# [WHAT YOU ARE ASKED TO DO]
Only the lines from the beginning of the material below through the line with "Button - LED ground - ground;" should be retyped exactly, and pictures are to be skipped.

——

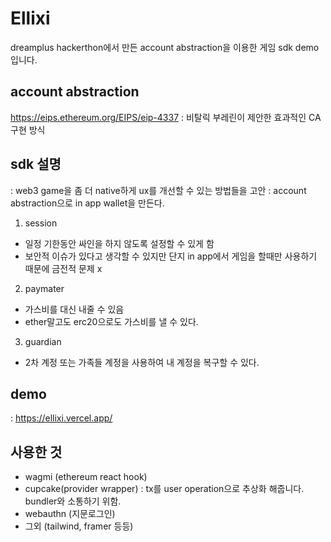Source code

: # Ellixi

dreamplus hackerthon에서 만든 account abstraction을 이용한 게임 sdk demo입니다.

## account abstraction

https://eips.ethereum.org/EIPS/eip-4337
: 비탈릭 부레린이 제안한 효과적인 CA 구현 방식

## sdk 설명

: web3 game을 좀 더 native하게 ux를 개선할 수 있는 방법들을 고안
: account abstraction으로 in app wallet을 만든다.

1. session

- 일정 기한동안 싸인을 하지 않도록 설정할 수 있게 함
- 보안적 이슈가 있다고 생각할 수 있지만 단지 in app에서 게임을 할때만 사용하기 때문에 금전적 문제 x

2. paymater

- 가스비를 대신 내줄 수 있음
- ether말고도 erc20으로도 가스비를 낼 수 있다.

3. guardian

- 2차 계정 또는 가족들 계정을 사용하여 내 계정을 복구할 수 있다.

## demo

: https://ellixi.vercel.app/

## 사용한 것

- wagmi (ethereum react hook)
- cupcake(provider wrapper)
  : tx를 user operation으로 추상화 해줍니다. bundler와 소통하기 위함.
- webauthn (지문로그인)
- 그외 (tailwind, framer 등등)
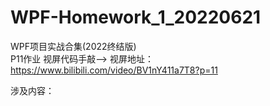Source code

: # WPF-Homework_1_20220621
WPF项目实战合集(2022终结版) \
P11作业  视屏代码手敲-->
视屏地址：https://www.bilibili.com/video/BV1nY411a7T8?p=11

涉及内容：
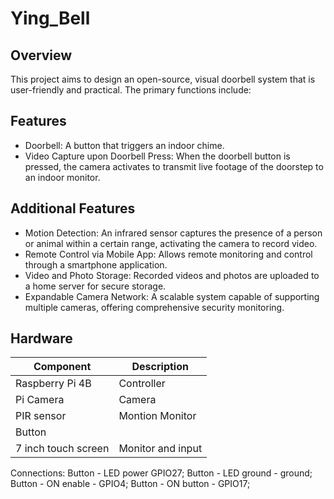 # Ying_Bell
## Overview
This project aims to design an open-source, visual doorbell system that is user-friendly and practical. The primary functions include:
## Features
+ Doorbell: A button that triggers an indoor chime.
+ Video Capture upon Doorbell Press: When the doorbell button is pressed, the camera activates to transmit live footage of the doorstep to an indoor monitor.
## Additional Features
+ Motion Detection: An infrared sensor captures the presence of a person or animal within a certain range, activating the camera to record video.
+ Remote Control via Mobile App: Allows remote monitoring and control through a smartphone application.
+ Video and Photo Storage: Recorded videos and photos are uploaded to a home server for secure storage.
+ Expandable Camera Network: A scalable system capable of supporting multiple cameras, offering comprehensive security monitoring.
## Hardware
| Component        | Description               |
|-------------------|------------------------------|
| Raspberry Pi 4B  | Controller   |
| Pi Camera   | Camera   |
| PIR sensor   | Montion Monitor   |
| Button    |    |
| 7 inch touch screen   | Monitor and input   |



Connections:
Button - LED power GPIO27;
Button - LED ground - ground;
Button - ON enable - GPIO4;
Button - ON button - GPIO17;
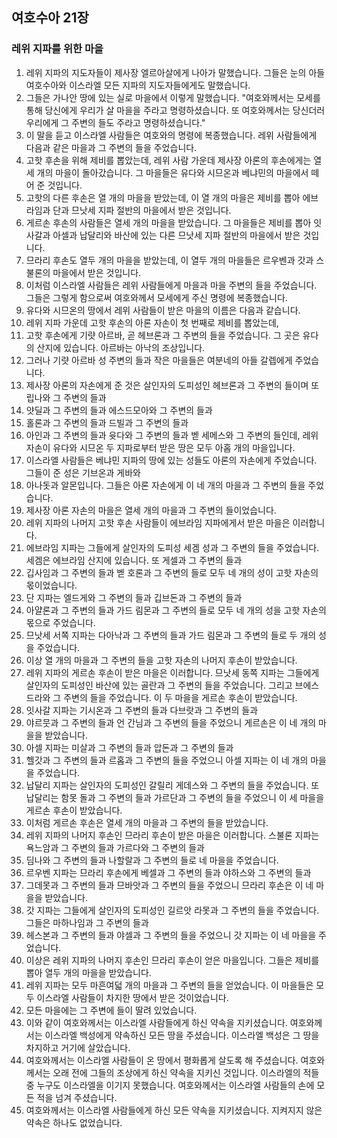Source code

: ## 여호수아 21장

### 레위 지파를 위한 마을
1. 레위 지파의 지도자들이 제사장 엘르아살에게 나아가 말했습니다. 그들은 눈의 아들 여호수아와 이스라엘 모든 지파의 지도자들에게도 말했습니다.
2. 그들은 가나안 땅에 있는 실로 마을에서 이렇게 말했습니다. "여호와께서는 모세를 통해 당신에게 우리가 살 마을을 주라고 명령하셨습니다. 또 여호와께서는 당신더러 우리에게 그 주변의 들도 주라고 명령하셨습니다."
3. 이 말을 듣고 이스라엘 사람들은 여호와의 명령에 복종했습니다. 레위 사람들에게 다음과 같은 마을과 그 주변의 들을 주었습니다.
4. 고핫 후손을 위해 제비를 뽑았는데, 레위 사람 가운데 제사장 아론의 후손에게는 열세 개의 마을이 돌아갔습니다. 그 마을들은 유다와 시므온과 베냐민의 마을에서 떼어 준 것입니다.
5. 고핫의 다른 후손은 열 개의 마을을 받았는데, 이 열 개의 마을은 제비를 뽑아 에브라임과 단과 므낫세 지파 절반의 마을에서 받은 것입니다.
6. 게르손 후손의 사람들은 열세 개의 마을을 받았습니다. 그 마을들은 제비를 뽑아 잇사갈과 아셀과 납달리와 바산에 있는 다른 므낫세 지파 절반의 마을에서 받은 것입니다.
7. 므라리 후손도 열두 개의 마을을 받았는데, 이 열두 개의 마을들은 르우벤과 갓과 스불론의 마을에서 받은 것입니다.
8. 이처럼 이스라엘 사람들은 레위 사람들에게 마을과 마을 주변의 들을 주었습니다. 그들은 그렇게 함으로써 여호와께서 모세에게 주신 명령에 복종했습니다.
9. 유다와 시므온의 땅에서 레위 사람들이 받은 마을의 이름은 다음과 같습니다.
10. 레위 지파 가운데 고핫 후손의 아론 자손이 첫 번째로 제비를 뽑았는데,
11. 고핫 후손에게 기럇 아르바, 곧 헤브론과 그 주변의 들을 주었습니다. 그 곳은 유다의 산지에 있습니다. 아르바는 아낙의 조상입니다.
12. 그러나 기럇 아르바 성 주변의 들과 작은 마을들은 여분네의 아들 갈렙에게 주었습니다.
13. 제사장 아론의 자손에게 준 것은 살인자의 도피성인 헤브론과 그 주변의 들이며 또 립나와 그 주변의 들과
14. 얏딜과 그 주변의 들과 에스드모아와 그 주변의 들과
15. 홀론과 그 주변의 들과 드빌과 그 주변의 들과
16. 아인과 그 주변의 들과 윳다와 그 주변의 들과 벧 세메스와 그 주변의 들인데, 레위 자손이 유다와 시므온 두 지파로부터 받은 땅은 모두 아홉 개의 마을입니다.
17. 이스라엘 사람들은 베냐민 지파의 땅에 있는 성들도 아론의 자손에게 주었습니다. 그들이 준 성은 기브온과 게바와
18. 아나돗과 알몬입니다. 그들은 아론 자손에게 이 네 개의 마을과 그 주변의 들을 주었습니다.
19. 제사장 아론 자손의 마을은 열세 개의 마을과 그 주변의 들이었습니다.
20. 레위 지파의 나머지 고핫 후손 사람들이 에브라임 지파에게서 받은 마을은 이러합니다.
21. 에브라임 지파는 그들에게 살인자의 도피성 세겜 성과 그 주변의 들을 주었습니다. 세겜은 에브라임 산지에 있습니다. 또 게셀과 그 주변의 들과
22. 깁사임과 그 주변의 들과 벧 호론과 그 주변의 들로 모두 네 개의 성이 고핫 자손의 몫이었습니다.
23. 단 지파는 엘드게와 그 주변의 들과 깁브돈과 그 주변의 들과
24. 아얄론과 그 주변의 들과 가드 림몬과 그 주변의 들로 모두 네 개의 성을 고핫 자손의 몫으로 주었습니다.
25. 므낫세 서쪽 지파는 다아낙과 그 주변의 들과 가드 림몬과 그 주변의 들로 두 개의 성을 주었습니다.
26. 이상 열 개의 마을과 그 주변의 들을 고핫 자손의 나머지 후손이 받았습니다.
27. 레위 지파의 게르손 후손이 받은 마을은 이러합니다. 므낫세 동쪽 지파는 그들에게 살인자의 도피성인 바산에 있는 골란과 그 주변의 들을 주었습니다. 그리고 브에스드라와 그 주변의 들을 주었습니다. 이 두 마을을 게르손 후손이 받았습니다.
28. 잇사갈 지파는 기시온과 그 주변의 들과 다브랏과 그 주변의 들과
29. 야르뭇과 그 주변의 들과 언 간님과 그 주변의 들을 주었으니 게르손은 이 네 개의 마을을 받았습니다.
30. 아셀 지파는 미살과 그 주변의 들과 압돈과 그 주변의 들과
31. 헬갓과 그 주변의 들과 르홉과 그 주변의 들을 주었으니 아셀 지파는 이 네 개의 마을을 주었습니다.
32. 납달리 지파는 살인자의 도피성인 갈릴리 게데스와 그 주변의 들을 주었습니다. 또 납달리는 함못 돌과 그 주변의 들과 가르단과 그 주변의 들을 주었으니 이 세 마을을 게르손 후손이 받았습니다.
33. 이처럼 게르손 후손은 열세 개의 마을과 그 주변의 들을 받았습니다.
34. 레위 지파의 나머지 후손인 므라리 후손이 받은 마을은 이러합니다. 스불론 지파는 욕느암과 그 주변의 들과 가르다와 그 주변의 들과
35. 딤나와 그 주변의 들과 나할랄과 그 주변의 들로 네 마을을 주었습니다.
36. 르우벤 지파는 므라리 후손에게 베셀과 그 주변의 들과 야하스와 그 주변의 들과
37. 그데못과 그 주변의 들과 므바앗과 그 주변의 들을 주었으니 므라리 후손은 이 네 마을을 받았습니다.
38. 갓 지파는 그들에게 살인자의 도피성인 길르앗 라못과 그 주변의 들을 주었습니다. 그들은 마하나임과 그 주변의 들과
39. 헤스본과 그 주변의 들과 야셀과 그 주변의 들을 주었으니 갓 지파는 이 네 마을을 주었습니다.
40. 이상은 레위 지파의 나머지 후손인 므라리 후손이 얻은 마을입니다. 그들은 제비를 뽑아 열두 개의 마을을 받았습니다.
41. 레위 지파는 모두 마흔여덟 개의 마을과 그 주변의 들을 얻었습니다. 이 마을들은 모두 이스라엘 사람들이 차지한 땅에서 받은 것이었습니다.
42. 모든 마을에는 그 주변에 들이 딸려 있었습니다.
43. 이와 같이 여호와께서는 이스라엘 사람들에게 하신 약속을 지키셨습니다. 여호와께서는 이스라엘 백성에게 약속하신 모든 땅을 주셨습니다. 이스라엘 백성은 그 땅을 차지하고 거기에 살았습니다.
44. 여호와께서는 이스라엘 사람들이 온 땅에서 평화롭게 살도록 해 주셨습니다. 여호와께서는 오래 전에 그들의 조상에게 하신 약속을 지키신 것입니다. 이스라엘의 적들 중 누구도 이스라엘을 이기지 못했습니다. 여호와께서는 이스라엘 사람들의 손에 모든 적을 넘겨 주셨습니다.
45. 여호와께서는 이스라엘 사람들에게 하신 모든 약속을 지키셨습니다. 지켜지지 않은 약속은 하나도 없었습니다.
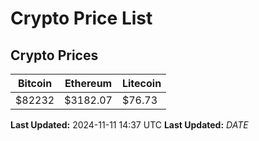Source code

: # Crypto Price List

## Crypto Prices
| Bitcoin | Ethereum | Litecoin |
| ------- | -------- | -------- |
| $82232 | $3182.07 | $76.73 |
**Last Updated:** 2024-11-11 14:37 UTC
**Last Updated:** $DATE$
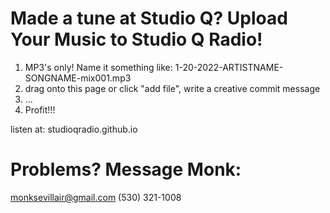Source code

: # Made a tune at Studio Q? Upload Your Music to Studio Q Radio!
1. MP3's only! Name it something like: 1-20-2022-ARTISTNAME-SONGNAME-mix001.mp3
2. drag onto this page or click "add file", write a creative commit message
3. ...
4. Profit!!!

listen at: studioqradio.github.io

# Problems? Message Monk:
monksevillair@gmail.com (530) 321-1008
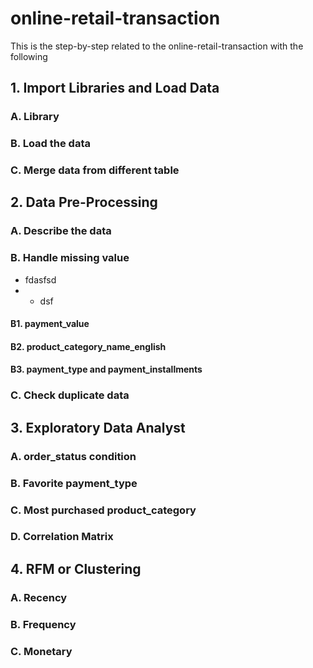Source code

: # online-retail-transaction

This is the step-by-step related to the online-retail-transaction with the following
## 1. Import Libraries and Load Data
### A. Library
### B. Load the data
### C. Merge data from different table

## 2. Data Pre-Processing
### A. Describe the data
### B. Handle missing value
- fdasfsd
- - dsf
#### B1. payment_value
#### B2. product_category_name_english
#### B3. payment_type and payment_installments
### C. Check duplicate data

## 3. Exploratory Data Analyst
### A. order_status condition
### B. Favorite payment_type
### C. Most purchased product_category
### D. Correlation Matrix

## 4. RFM or Clustering
### A. Recency
### B. Frequency
### C. Monetary


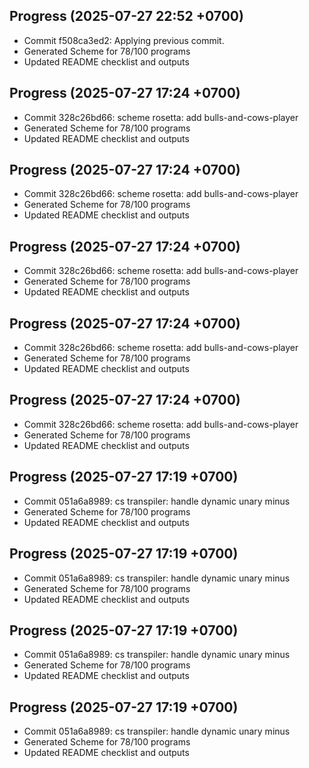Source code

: ## Progress (2025-07-27 22:52 +0700)
- Commit f508ca3ed2: Applying previous commit.
- Generated Scheme for 78/100 programs
- Updated README checklist and outputs

## Progress (2025-07-27 17:24 +0700)
- Commit 328c26bd66: scheme rosetta: add bulls-and-cows-player
- Generated Scheme for 78/100 programs
- Updated README checklist and outputs

## Progress (2025-07-27 17:24 +0700)
- Commit 328c26bd66: scheme rosetta: add bulls-and-cows-player
- Generated Scheme for 78/100 programs
- Updated README checklist and outputs

## Progress (2025-07-27 17:24 +0700)
- Commit 328c26bd66: scheme rosetta: add bulls-and-cows-player
- Generated Scheme for 78/100 programs
- Updated README checklist and outputs

## Progress (2025-07-27 17:24 +0700)
- Commit 328c26bd66: scheme rosetta: add bulls-and-cows-player
- Generated Scheme for 78/100 programs
- Updated README checklist and outputs

## Progress (2025-07-27 17:24 +0700)
- Commit 328c26bd66: scheme rosetta: add bulls-and-cows-player
- Generated Scheme for 78/100 programs
- Updated README checklist and outputs

## Progress (2025-07-27 17:19 +0700)
- Commit 051a6a8989: cs transpiler: handle dynamic unary minus
- Generated Scheme for 78/100 programs
- Updated README checklist and outputs

## Progress (2025-07-27 17:19 +0700)
- Commit 051a6a8989: cs transpiler: handle dynamic unary minus
- Generated Scheme for 78/100 programs
- Updated README checklist and outputs

## Progress (2025-07-27 17:19 +0700)
- Commit 051a6a8989: cs transpiler: handle dynamic unary minus
- Generated Scheme for 78/100 programs
- Updated README checklist and outputs

## Progress (2025-07-27 17:19 +0700)
- Commit 051a6a8989: cs transpiler: handle dynamic unary minus
- Generated Scheme for 78/100 programs
- Updated README checklist and outputs

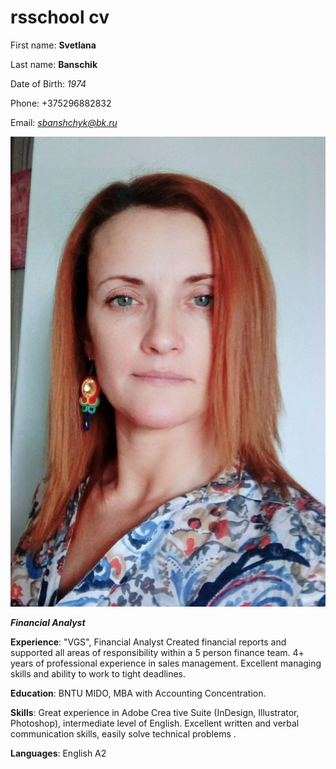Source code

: ﻿# **rsschool cv**

First name: **Svetlana**

Last name: **Banschik**

Date of Birth: *1974*

Phone: +375296882832

Email: *sbanshchyk@bk.ru*

<img src='photo.jpg'>

***Financial Analyst***

**Experience**:
\"VGS", Financial Analyst
Created financial reports and supported all areas of responsibility
within a 5 person finance team.
4+ years of professional experience in sales management.
Excellent managing skills and ability to work to tight deadlines.

**Education**:
BNTU MIDO, MBA with Accounting Concentration.

**Skills**: Great experience in Adobe Crea tive Suite
(InDesign, Illustrator, Photoshop), intermediate level of English.
Excellent written and verbal communication skills, easily solve
technical problems .

**Languages**: English A2
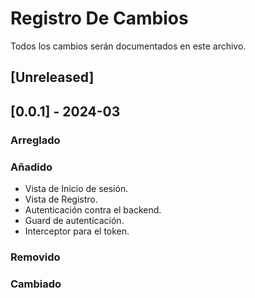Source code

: # Registro De Cambios

Todos los cambios serán documentados en este archivo.

## [Unreleased]


## [0.0.1] - 2024-03

### Arreglado
### Añadido
- Vista de Inicio de sesión.
- Vista de Registro.
- Autenticación contra el backend.
- Guard de autenticación.
- Interceptor para el token. 

### Removido
### Cambiado


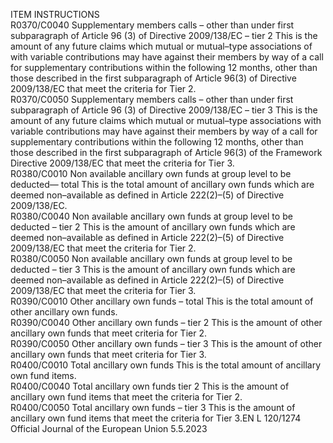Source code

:  
ITEM  INSTRUCTIONS  
R0370/C0040  Supplementary members 
calls – other than under first 
subparagraph of Article 96 
(3) of Directive 2009/138/EC 
– tier 2  This is the amount of any future claims which mutual or mutual–type associations 
of with variable contributions may have against their members by way of a call for 
supplementary contributions within the following 12 months, other than those 
described in the first subparagraph of Article 96(3) of Directive 2009/138/EC 
that meet the criteria for Tier 2.  
R0370/C0050  Supplementary members 
calls – other than under first 
subparagraph of Article 96 
(3) of Directive 2009/138/EC 
– tier 3  This is the amount of any future claims which mutual or mutual–type associations 
with variable contributions may have against their members by way of a call for 
supplementary contributions within the following 12 months, other than those 
described in the first subparagraph of Article 96(3) of the Framework Directive 
2009/138/EC that meet the criteria for Tier 3.  
R0380/C0010  Non available ancillary own 
funds at group level to be 
deducted— total  This is the total amount of ancillary own funds which are deemed non–available as 
defined in Article 222(2)–(5) of Directive 2009/138/EC.  
R0380/C0040  Non available ancillary own 
funds at group level to be 
deducted – tier 2  This is the amount of ancillary own funds which are deemed non–available as 
defined in Article 222(2)–(5) of Directive 2009/138/EC that meet the criteria for 
Tier 2.  
R0380/C0050  Non available ancillary own 
funds at group level to be 
deducted – tier 3  This is the amount of ancillary own funds which are deemed non–available as 
defined in Article 222(2)–(5) of Directive 2009/138/EC that meet the criteria for 
Tier 3.  
R0390/C0010  Other ancillary own funds – 
total  This is the total amount of other ancillary own funds.  
R0390/C0040  Other ancillary own funds – 
tier 2  This is the amount of other ancillary own funds that meet criteria for Tier 2.  
R0390/C0050  Other ancillary own funds – 
tier 3  This is the amount of other ancillary own funds that meet criteria for Tier 3.  
R0400/C0010  Total ancillary own funds  This is the total amount of ancillary own fund items.  
R0400/C0040  Total ancillary own funds 
tier 2  This is the amount of ancillary own fund items that meet the criteria for Tier 2.  
R0400/C0050  Total ancillary own funds – 
tier 3  This is the amount of ancillary own fund items that meet the criteria for Tier 3.EN  L 120/1274 Official Journal of the European Union 5.5.2023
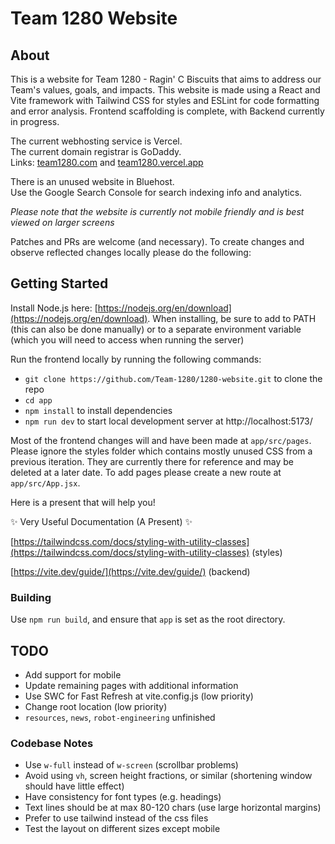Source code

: # Team 1280 Website

## About

This is a website for Team 1280 - Ragin' C Biscuits that aims to address our Team's values, goals, and impacts. This website is made using a React and Vite framework with Tailwind CSS for styles and ESLint for code formatting and error analysis. Frontend scaffolding is complete, with Backend currently in progress. 

The current webhosting service is Vercel. \
The current domain registrar is GoDaddy. \
Links: [team1280.com](https://team1280.com) and [team1280.vercel.app](https://team1280.vercel.app/)

There is an unused website in Bluehost. \
Use the Google Search Console for search indexing info and analytics.

*Please note that the website is currently not mobile friendly and is best viewed on larger screens* 

Patches and PRs are welcome (and necessary). To create changes and observe reflected changes locally please do the following:

## Getting Started

Install Node.js here: [https://nodejs.org/en/download](https://nodejs.org/en/download). When installing, be sure to add to PATH (this can also be done manually) or to a separate environment variable (which you will need to access when running the server)

Run the frontend locally by running the following commands:

- `git clone https://github.com/Team-1280/1280-website.git` to clone the repo
- `cd app`
- `npm install` to install dependencies
- `npm run dev` to start local development server at http://localhost:5173/

Most of the frontend changes will and have been made at `app/src/pages`. Please ignore the styles folder which contains mostly unused CSS from a previous iteration. They are currently there for reference and may be deleted at a later date. To add pages please create a new route at `app/src/App.jsx`.

Here is a present that will help you!

✨ Very Useful Documentation (A Present) ✨

[https://tailwindcss.com/docs/styling-with-utility-classes](https://tailwindcss.com/docs/styling-with-utility-classes) (styles)

[https://vite.dev/guide/](https://vite.dev/guide/) (backend)


### Building
Use `npm run build`, and ensure that `app` is set as the root directory.


## TODO
- Add support for mobile
- Update remaining pages with additional information
- Use SWC for Fast Refresh at vite.config.js (low priority)
- Change root location (low priority)
- `resources`, `news`, `robot-engineering` unfinished


### Codebase Notes
- Use `w-full` instead of `w-screen` (scrollbar problems)
- Avoid using `vh`, screen height fractions, or similar (shortening window should have little effect)
- Have consistency for font types (e.g. headings)
- Text lines should be at max 80-120 chars (use large horizontal margins)
- Prefer to use tailwind instead of the css files
- Test the layout on different sizes except mobile
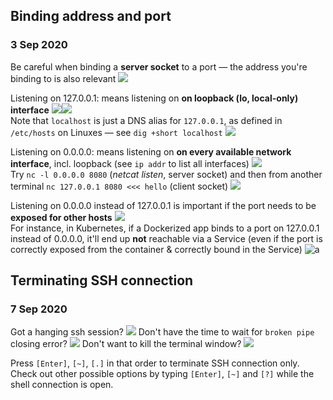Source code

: ## Binding address and port
### 3 Sep 2020

Be careful when binding a **server socket** to a port &mdash; the address you're binding to is also relevant ![](goncern)

Listening on 127.0.0.1:<port> means listening on <port> **on loopback (lo, local-only) interface** ![](loop)![](back) <br/>
Note that `localhost` is just a DNS alias for `127.0.0.1`, as defined in `/etc/hosts` on Linuxes &mdash; see `dig +short localhost` ![](shovel)

Listening on 0.0.0.0:<port> means listening on <port> **on every available network interface**,
incl. loopback (see `ip addr` to list all interfaces) ![](all-the-things) <br/>
Try `nc -l 0.0.0.0 8080` (_netcat listen_, server socket) and then from another terminal
`nc 127.0.0.1 8080 <<< hello` (client socket) ![](cat)

Listening on 0.0.0.0 instead of 127.0.0.1 is important if the port needs to be **exposed for other hosts** ![](exhibitionist) <br/>
For instance, in Kubernetes, if a Dockerized app binds to a port on 127.0.0.1 instead of 0.0.0.0,
it'll end up **not** reachable via a Service (even if the port is correctly exposed from
the container & correctly bound in the Service) ![a](party-k8s)


## Terminating SSH connection
### 7 Sep 2020

Got a hanging ssh session? ![](confounded) Don't have the time to wait for `broken pipe` closing error? ![](cry) Don't want to kill the terminal window? ![](gun)

Press `[Enter]`, `[~]`, `[.]` in that order to terminate SSH connection only. Check out other possible options by typing `[Enter]`, `[~]` and `[?]` while the shell connection is open.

——

# [THE ANSWER]
Source code

: # Ellixi

dreamplus hackerthon에서 만든 account abstraction을 이용한 게임 sdk demo입니다.

## account abstraction

https://eips.ethereum.org/EIPS/eip-4337
: 비탈릭 부레린이 제안한 효과적인 CA 구현 방식

## sdk 설명

: web3 game을 좀 더 native하게 ux를 개선할 수 있는 방법들을 고안
: account abstraction으로 in app wallet을 만든다.

1. session

- 일정 기한동안 싸인을 하지 않도록 설정할 수 있게 함
- 보안적 이슈가 있다고 생각할 수 있지만 단지 in app에서 게임을 할때만 사용하기 때문에 금전적 문제 x

2. paymater

- 가스비를 대신 내줄 수 있음
- ether말고도 erc20으로도 가스비를 낼 수 있다.

3. guardian

- 2차 계정 또는 가족들 계정을 사용하여 내 계정을 복구할 수 있다.

## demo

: https://ellixi.vercel.app/

## 사용한 것

- wagmi (ethereum react hook)
- cupcake(provider wrapper)
  : tx를 user operation으로 추상화 해줍니다. bundler와 소통하기 위함.
- webauthn (지문로그인)
- 그외 (tailwind, framer 등등)
Source code

: # WPF-Homework_1_20220621
WPF项目实战合集(2022终结版) \
P11作业  视屏代码手敲-->
视屏地址：https://www.bilibili.com/video/BV1nY411a7T8?p=11

涉及内容：
 # Ying_Bell
## Overview
This project aims to design an open-source, visual doorbell system that is user-friendly and practical. The primary functions include:
## Features
+ Doorbell: A button that triggers an indoor chime.
+ Video Capture upon Doorbell Press: When the doorbell button is pressed, the camera activates to transmit live footage of the doorstep to an indoor monitor.
## Additional Features
+ Motion Detection: An infrared sensor captures the presence of a person or animal within a certain range, activating the camera to record video.
+ Remote Control via Mobile App: Allows remote monitoring and control through a smartphone application.
+ Video and Photo Storage: Recorded videos and photos are uploaded to a home server for secure storage.
+ Expandable Camera Network: A scalable system capable of supporting multiple cameras, offering comprehensive security monitoring.
## Hardware
| Component        | Description               |
|-------------------|------------------------------|
| Raspberry Pi 4B  | Controller   |
| Pi Camera   | Camera   |
| PIR sensor   | Montion Monitor   |
| Button    |    |
| 7 inch touch screen   | Monitor and input   |



Connections:
Button - LED power GPIO27;
Button - LED ground - ground;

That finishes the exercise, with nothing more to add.